L’urgence justifie que soit prononcée la suspension d’un acte administratif lorsque l’exécution de celui-ci porte atteinte, de manière suffisamment grave et immédiate, à un intérêt public, à la situation du requérant ou aux intérêts qu’il entend défendre. Il appartient au juge des référés, saisi d’une demande tendant à la suspension d’une telle décision, d’apprécier concrètement, compte tenu des justifications fournies par le requérant, si ses effets sur la situation de ce dernier ou, le cas échéant, des personnes concernées, sont de nature à caractériser une urgence justifiant que, sans attendre le jugement de la requête au fond, l’exécution de la décision soit suspendue. L’urgence, en outre, doit être évaluée de manière objective et globale, en fonction de l’ensemble des circonstances de l’affaire, y compris la préservation des intérêts publics attachés à la mesure litigieuse.
Par une ordonnance rendue le même jour que la présente ordonnance, le juge des référés du tribunal a suspendu l’exécution de la décision contestée du 9 octobre 2025. Ainsi, les conclusions à fin de suspension d’exécution présentées dans la présente requête ne peuvent être regardées comme présentant un caractère d’urgence.
Il résulte de ce qui précède que les conclusions à fin de suspension d’exécution de la requête doivent être rejetée.

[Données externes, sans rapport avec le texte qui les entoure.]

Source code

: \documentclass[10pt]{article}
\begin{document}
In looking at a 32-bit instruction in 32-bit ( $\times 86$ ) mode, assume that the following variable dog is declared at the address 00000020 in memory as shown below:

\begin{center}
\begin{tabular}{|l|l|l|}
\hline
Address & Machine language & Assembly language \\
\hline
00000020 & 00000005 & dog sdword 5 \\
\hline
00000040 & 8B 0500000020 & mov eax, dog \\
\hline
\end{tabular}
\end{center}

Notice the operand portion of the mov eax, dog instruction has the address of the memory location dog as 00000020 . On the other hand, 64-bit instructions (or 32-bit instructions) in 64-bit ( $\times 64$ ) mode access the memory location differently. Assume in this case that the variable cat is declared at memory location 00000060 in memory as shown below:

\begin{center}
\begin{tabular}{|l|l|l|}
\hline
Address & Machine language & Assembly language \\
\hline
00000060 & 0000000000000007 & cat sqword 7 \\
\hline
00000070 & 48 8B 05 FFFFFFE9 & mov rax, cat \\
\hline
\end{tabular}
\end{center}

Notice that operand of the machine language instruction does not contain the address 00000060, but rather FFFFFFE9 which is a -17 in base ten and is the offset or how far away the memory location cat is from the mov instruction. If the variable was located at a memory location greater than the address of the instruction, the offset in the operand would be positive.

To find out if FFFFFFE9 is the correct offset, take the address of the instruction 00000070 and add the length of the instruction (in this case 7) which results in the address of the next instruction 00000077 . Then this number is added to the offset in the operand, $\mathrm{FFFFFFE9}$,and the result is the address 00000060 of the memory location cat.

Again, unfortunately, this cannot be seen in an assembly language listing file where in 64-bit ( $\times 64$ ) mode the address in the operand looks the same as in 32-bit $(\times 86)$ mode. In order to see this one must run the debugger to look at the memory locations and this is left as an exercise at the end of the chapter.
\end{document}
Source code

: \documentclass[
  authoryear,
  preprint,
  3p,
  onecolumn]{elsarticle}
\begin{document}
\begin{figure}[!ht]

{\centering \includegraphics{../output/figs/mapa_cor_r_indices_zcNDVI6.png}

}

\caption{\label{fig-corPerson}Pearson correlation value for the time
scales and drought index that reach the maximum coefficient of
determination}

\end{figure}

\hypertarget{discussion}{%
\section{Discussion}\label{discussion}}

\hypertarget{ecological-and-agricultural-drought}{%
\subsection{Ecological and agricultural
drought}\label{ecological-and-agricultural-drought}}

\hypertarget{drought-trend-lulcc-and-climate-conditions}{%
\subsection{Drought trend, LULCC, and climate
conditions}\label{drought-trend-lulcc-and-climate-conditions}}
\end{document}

Doivent être rejetées par voie de conséquence les conclusions à fin d’injonction et celles présentées sur le fondement de l’article L. 761-1 du code de justice administrative.
ORDONNE :
Article 1er : La requête de l’association « ALyon Nous – Collectif féministe » est rejetée.
Article 2 : La présente ordonnance sera notifiée à l’association « ALyon Nous – Collectif féministe » et à l’université Jean Moulin Lyon III.
Fait à Lyon le 7 novembre 2025.
Le juge des référés
J.-P. Chenevey
La République mande et ordonne au ministre de l’enseignement supérieur, de la recherche et de l’espace en ce qui le concerne ou à tous commissaires de justice à ce requis en ce qui concerne les voies de droit commun contre les parties privées, de pourvoir à l’exécution de la présente décision.